Professional CUDA C Programming

Professional CUDA C Programming PDF Author: John Cheng
Publisher: John Wiley & Sons
ISBN: 1118739329
Category : Computers
Languages : en
Pages : 528

Get Book Here

Book Description
Break into the powerful world of parallel GPU programming with this down-to-earth, practical guide Designed for professionals across multiple industrial sectors, Professional CUDA C Programming presents CUDA -- a parallel computing platform and programming model designed to ease the development of GPU programming -- fundamentals in an easy-to-follow format, and teaches readers how to think in parallel and implement parallel algorithms on GPUs. Each chapter covers a specific topic, and includes workable examples that demonstrate the development process, allowing readers to explore both the "hard" and "soft" aspects of GPU programming. Computing architectures are experiencing a fundamental shift toward scalable parallel computing motivated by application requirements in industry and science. This book demonstrates the challenges of efficiently utilizing compute resources at peak performance, presents modern techniques for tackling these challenges, while increasing accessibility for professionals who are not necessarily parallel programming experts. The CUDA programming model and tools empower developers to write high-performance applications on a scalable, parallel computing platform: the GPU. However, CUDA itself can be difficult to learn without extensive programming experience. Recognized CUDA authorities John Cheng, Max Grossman, and Ty McKercher guide readers through essential GPU programming skills and best practices in Professional CUDA C Programming, including: CUDA Programming Model GPU Execution Model GPU Memory model Streams, Event and Concurrency Multi-GPU Programming CUDA Domain-Specific Libraries Profiling and Performance Tuning The book makes complex CUDA concepts easy to understand for anyone with knowledge of basic software development with exercises designed to be both readable and high-performance. For the professional seeking entrance to parallel computing and the high-performance computing community, Professional CUDA C Programming is an invaluable resource, with the most current information available on the market.

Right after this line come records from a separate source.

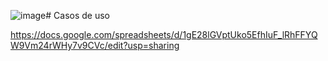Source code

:![image](https://github.com/ppads-2024s1-g1/LendOps/assets/42143717/a7f4e242-cfea-485b-bc62-b6e64d2d4718)# Casos de uso

https://docs.google.com/spreadsheets/d/1gE28lGVptUko5EfhIuF_lRhFFYQW9Vm24rWHy7v9CVc/edit?usp=sharing
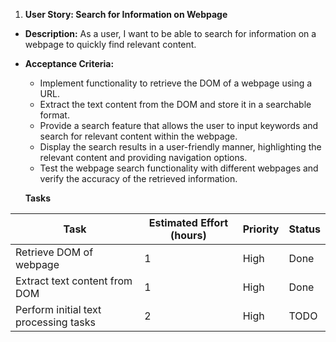 1. **User Story: Search for Information on Webpage**
- **Description:** As a user, I want to be able to search for information on a webpage to quickly find relevant content.
- **Acceptance Criteria:**
    - Implement functionality to retrieve the DOM of a webpage using a URL.
    - Extract the text content from the DOM and store it in a searchable format.
    - Provide a search feature that allows the user to input keywords and search for relevant content within the webpage.
    - Display the search results in a user-friendly manner, highlighting the relevant content and providing navigation options.
    - Test the webpage search functionality with different webpages and verify the accuracy of the retrieved information.

    **Tasks**

| Task                                    | Estimated Effort (hours) | Priority | Status |
|-----------------------------------------|--------------------------|----------|--------|
| Retrieve DOM of webpage                 | 1                        | High     | Done   |
| Extract text content from DOM           | 1                        | High     | Done   |
| Perform initial text processing tasks   | 2                        | High     | TODO   |
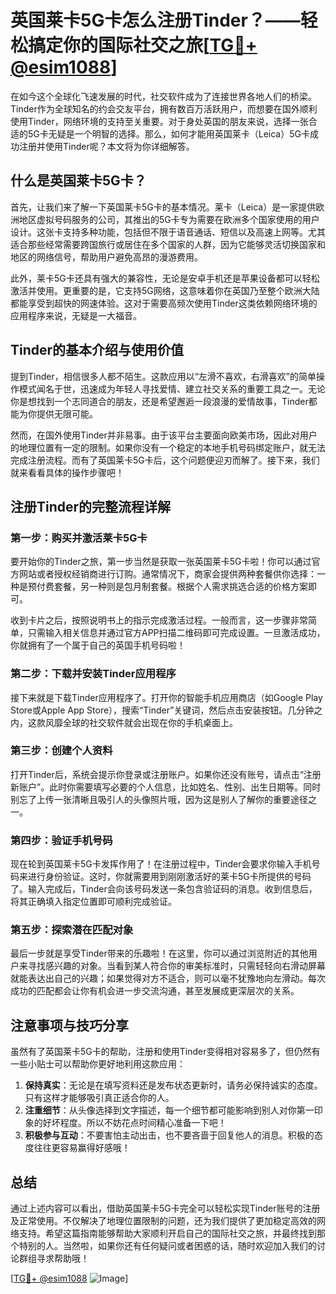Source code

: # 英国莱卡5G卡怎么注册Tinder？——轻松搞定你的国际社交之旅[[TG💪+ @esim1088](https://t.me/s/esim1088)]

在如今这个全球化飞速发展的时代，社交软件成为了连接世界各地人们的桥梁。Tinder作为全球知名的约会交友平台，拥有数百万活跃用户，而想要在国外顺利使用Tinder，网络环境的支持至关重要。对于身处英国的朋友来说，选择一张合适的5G卡无疑是一个明智的选择。那么，如何才能用英国莱卡（Leica）5G卡成功注册并使用Tinder呢？本文将为你详细解答。

## 什么是英国莱卡5G卡？

首先，让我们来了解一下英国莱卡5G卡的基本情况。莱卡（Leica）是一家提供欧洲地区虚拟号码服务的公司，其推出的5G卡专为需要在欧洲多个国家使用的用户设计。这张卡支持多种功能，包括但不限于语音通话、短信以及高速上网等。尤其适合那些经常需要跨国旅行或居住在多个国家的人群，因为它能够灵活切换国家和地区的网络信号，帮助用户避免高昂的漫游费用。

此外，莱卡5G卡还具有强大的兼容性，无论是安卓手机还是苹果设备都可以轻松激活并使用。更重要的是，它支持5G网络，这意味着你在英国乃至整个欧洲大陆都能享受到超快的网速体验。这对于需要高频次使用Tinder这类依赖网络环境的应用程序来说，无疑是一大福音。

## Tinder的基本介绍与使用价值

提到Tinder，相信很多人都不陌生。这款应用以“左滑不喜欢，右滑喜欢”的简单操作模式闻名于世，迅速成为年轻人寻找爱情、建立社交关系的重要工具之一。无论你是想找到一个志同道合的朋友，还是希望邂逅一段浪漫的爱情故事，Tinder都能为你提供无限可能。

然而，在国外使用Tinder并非易事。由于该平台主要面向欧美市场，因此对用户的地理位置有一定的限制。如果你没有一个稳定的本地手机号码绑定账户，就无法完成注册流程。而有了英国莱卡5G卡后，这个问题便迎刃而解了。接下来，我们就来看看具体的操作步骤吧！

## 注册Tinder的完整流程详解

### 第一步：购买并激活莱卡5G卡

要开始你的Tinder之旅，第一步当然是获取一张英国莱卡5G卡啦！你可以通过官方网站或者授权经销商进行订购。通常情况下，商家会提供两种套餐供你选择：一种是预付费套餐，另一种则是包月制套餐。根据个人需求挑选合适的价格方案即可。

收到卡片之后，按照说明书上的指示完成激活过程。一般而言，这一步骤非常简单，只需输入相关信息并通过官方APP扫描二维码即可完成设置。一旦激活成功，你就拥有了一个属于自己的英国手机号码啦！

### 第二步：下载并安装Tinder应用程序

接下来就是下载Tinder应用程序了。打开你的智能手机应用商店（如Google Play Store或Apple App Store），搜索“Tinder”关键词，然后点击安装按钮。几分钟之内，这款风靡全球的社交软件就会出现在你的手机桌面上。

### 第三步：创建个人资料

打开Tinder后，系统会提示你登录或注册账户。如果你还没有账号，请点击“注册新账户”。此时你需要填写必要的个人信息，比如姓名、性别、出生日期等。同时别忘了上传一张清晰且吸引人的头像照片哦，因为这是别人了解你的重要途径之一。

### 第四步：验证手机号码

现在轮到英国莱卡5G卡发挥作用了！在注册过程中，Tinder会要求你输入手机号码来进行身份验证。这时，你就需要用到刚刚激活好的莱卡5G卡所提供的号码了。输入完成后，Tinder会向该号码发送一条包含验证码的消息。收到信息后，将其正确填入指定位置即可顺利完成验证。

### 第五步：探索潜在匹配对象

最后一步就是享受Tinder带来的乐趣啦！在这里，你可以通过浏览附近的其他用户来寻找感兴趣的对象。当看到某人符合你的审美标准时，只需轻轻向右滑动屏幕就能表达出自己的兴趣；如果觉得对方不适合，则可以毫不犹豫地向左滑动。每次成功的匹配都会让你有机会进一步交流沟通，甚至发展成更深层次的关系。

## 注意事项与技巧分享

虽然有了英国莱卡5G卡的帮助，注册和使用Tinder变得相对容易多了，但仍然有一些小贴士可以帮助你更好地利用这款应用：

1. **保持真实**：无论是在填写资料还是发布状态更新时，请务必保持诚实的态度。只有这样才能够吸引真正适合你的人。
2. **注重细节**：从头像选择到文字描述，每一个细节都可能影响到别人对你第一印象的好坏程度。所以不妨花点时间精心准备一下吧！
3. **积极参与互动**：不要害怕主动出击，也不要吝啬于回复他人的消息。积极的态度往往更容易赢得好感哦！

## 总结

通过上述内容可以看出，借助英国莱卡5G卡完全可以轻松实现Tinder账号的注册及正常使用。不仅解决了地理位置限制的问题，还为我们提供了更加稳定高效的网络支持。希望这篇指南能够帮助大家顺利开启自己的国际社交之旅，并最终找到那个特别的人。当然啦，如果你还有任何疑问或者困惑的话，随时欢迎加入我们的讨论群组寻求帮助哦！

[[TG💪+ @esim1088](https://t.me/s/esim1088) ![Image](https://i.postimg.cc/4NQfJmqS/Snipaste-2025-05-13-00-14-12.png)]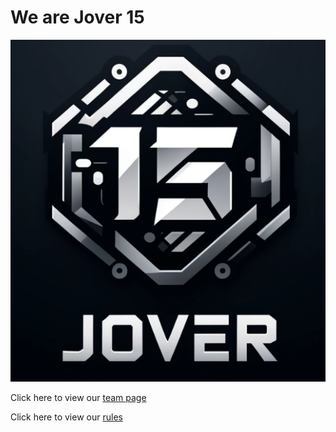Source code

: # We are Jover 15
![picture](https://github.com/cse110-sp24-group15/cse110-sp24-group15/blob/main/admin/branding/logo.png)

Click here to view our [team page](https://github.com/cse110-sp24-group15/cse110-sp24-group15/blob/main/admin/team.md)

Click here to view our [rules](https://github.com/cse110-sp24-group15/cse110-sp24-group15/blob/main/admin/rules.md)
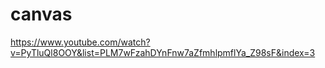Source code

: # canvas

https://www.youtube.com/watch?v=PyTluQl8OOY&list=PLM7wFzahDYnFnw7aZfmhlpmflYa_Z98sF&index=3
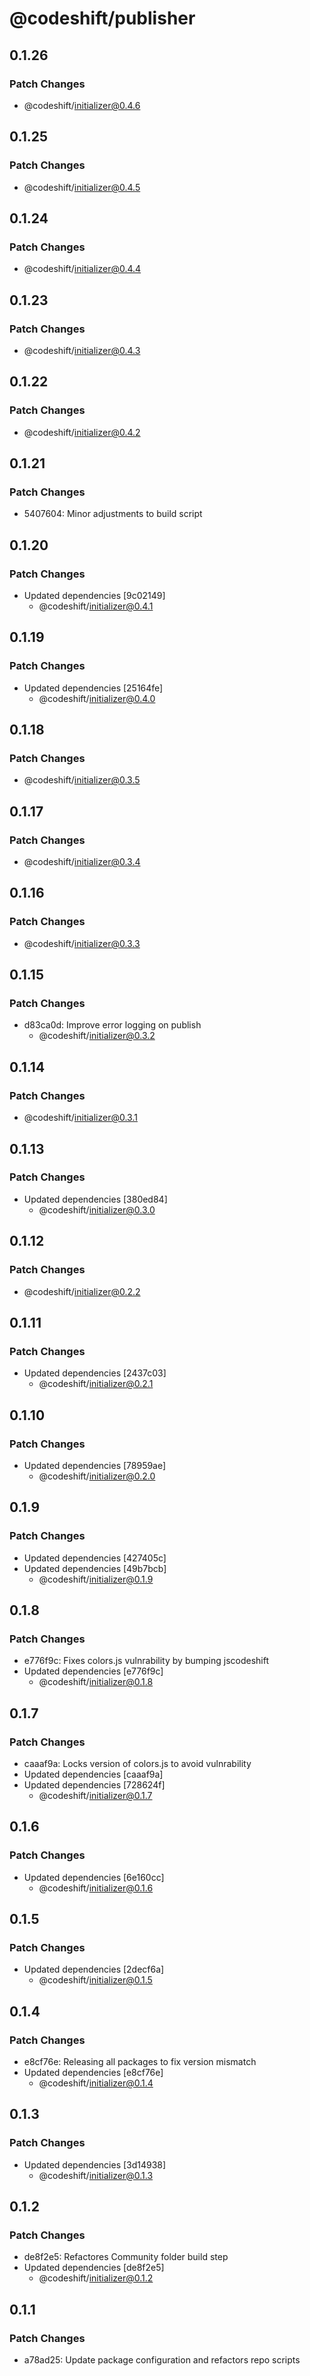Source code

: # @codeshift/publisher

## 0.1.26

### Patch Changes

- @codeshift/initializer@0.4.6

## 0.1.25

### Patch Changes

- @codeshift/initializer@0.4.5

## 0.1.24

### Patch Changes

- @codeshift/initializer@0.4.4

## 0.1.23

### Patch Changes

- @codeshift/initializer@0.4.3

## 0.1.22

### Patch Changes

- @codeshift/initializer@0.4.2

## 0.1.21

### Patch Changes

- 5407604: Minor adjustments to build script

## 0.1.20

### Patch Changes

- Updated dependencies [9c02149]
  - @codeshift/initializer@0.4.1

## 0.1.19

### Patch Changes

- Updated dependencies [25164fe]
  - @codeshift/initializer@0.4.0

## 0.1.18

### Patch Changes

- @codeshift/initializer@0.3.5

## 0.1.17

### Patch Changes

- @codeshift/initializer@0.3.4

## 0.1.16

### Patch Changes

- @codeshift/initializer@0.3.3

## 0.1.15

### Patch Changes

- d83ca0d: Improve error logging on publish
  - @codeshift/initializer@0.3.2

## 0.1.14

### Patch Changes

- @codeshift/initializer@0.3.1

## 0.1.13

### Patch Changes

- Updated dependencies [380ed84]
  - @codeshift/initializer@0.3.0

## 0.1.12

### Patch Changes

- @codeshift/initializer@0.2.2

## 0.1.11

### Patch Changes

- Updated dependencies [2437c03]
  - @codeshift/initializer@0.2.1

## 0.1.10

### Patch Changes

- Updated dependencies [78959ae]
  - @codeshift/initializer@0.2.0

## 0.1.9

### Patch Changes

- Updated dependencies [427405c]
- Updated dependencies [49b7bcb]
  - @codeshift/initializer@0.1.9

## 0.1.8

### Patch Changes

- e776f9c: Fixes colors.js vulnrability by bumping jscodeshift
- Updated dependencies [e776f9c]
  - @codeshift/initializer@0.1.8

## 0.1.7

### Patch Changes

- caaaf9a: Locks version of colors.js to avoid vulnrability
- Updated dependencies [caaaf9a]
- Updated dependencies [728624f]
  - @codeshift/initializer@0.1.7

## 0.1.6

### Patch Changes

- Updated dependencies [6e160cc]
  - @codeshift/initializer@0.1.6

## 0.1.5

### Patch Changes

- Updated dependencies [2decf6a]
  - @codeshift/initializer@0.1.5

## 0.1.4

### Patch Changes

- e8cf76e: Releasing all packages to fix version mismatch
- Updated dependencies [e8cf76e]
  - @codeshift/initializer@0.1.4

## 0.1.3

### Patch Changes

- Updated dependencies [3d14938]
  - @codeshift/initializer@0.1.3

## 0.1.2

### Patch Changes

- de8f2e5: Refactores Community folder build step
- Updated dependencies [de8f2e5]
  - @codeshift/initializer@0.1.2

## 0.1.1

### Patch Changes

- a78ad25: Update package configuration and refactors repo scripts
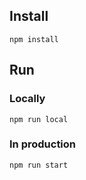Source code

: ## Install

`npm install`

## Run

### Locally

`npm run local`

### In production

`npm run start`
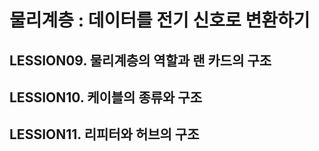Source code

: 
# 물리계층 : 데이터를 전기 신호로 변환하기

## LESSION09. 물리계층의 역할과 랜 카드의 구조

## LESSION10. 케이블의 종류와 구조

## LESSION11. 리피터와 허브의 구조
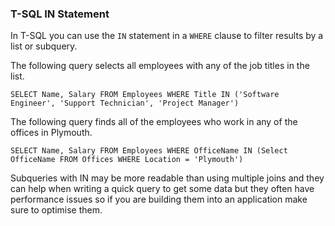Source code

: ### T-SQL IN Statement

In T-SQL you can use the `IN` statement in a `WHERE` clause to filter results by a list or subquery.

The following query selects all employees with any of the job titles in the list.

	SELECT Name, Salary FROM Employees WHERE Title IN ('Software Engineer', 'Support Technician', 'Project Manager')

The following query finds all of the employees who work in any of the offices in Plymouth. 

	SELECT Name, Salary FROM Employees WHERE OfficeName IN (Select OfficeName FROM Offices WHERE Location = 'Plymouth')

Subqueries with IN may be more readable than using multiple joins and they can help when writing a quick query to get some data but they often have performance issues so if you are building them into an application make sure to optimise them.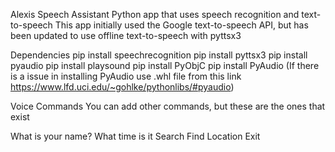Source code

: Alexis Speech Assistant
Python app that uses speech recognition and text-to-speech This app initially used the Google text-to-speech API, but has been updated to use offline text-to-speech with pyttsx3

Dependencies
pip install speechrecognition
pip install pyttsx3
pip install pyaudio
pip install playsound
pip install PyObjC
pip install PyAudio
(If there is a issue in installing PyAudio use .whl file from this link https://www.lfd.uci.edu/~gohlke/pythonlibs/#pyaudio)

Voice Commands
You can add other commands, but these are the ones that exist

What is your name?
What time is it
Search
Find Location
Exit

Performance Analysis and Tuning on Modern CPUs

Performance Analysis and Tuning on Modern CPUs PDF Author:
Publisher: Independently Published
ISBN:
Category :
Languages : en
Pages : 238

Get Book Here

Book Description
Performance tuning is becoming more important than it has been for the last 40 years. Read this book to understand your application's performance that runs on a modern CPU and learn how you can improve it. The 170+ page guide combines the knowledge of many optimization experts from different industries.

Network and Parallel Computing

Network and Parallel Computing PDF Author: Shaoshan Liu
Publisher: Springer Nature
ISBN: 3031213955
Category : Computers
Languages : en
Pages : 360

Get Book Here

Book Description
This book constitutes the proceedings of the 19th IFIP WG 10.3 International Conference on Network and Parallel Computing, NPC 2022, which was held in Jinan, China, during September 24-25, 2022. The 23 full papers and 8 short papers presented in this volume were carefully reviewed and selected from 89 submissions. They were organized in topical sections as follows: computer architecture; cloud computing; deep learning; emerging applications; and storage and IO.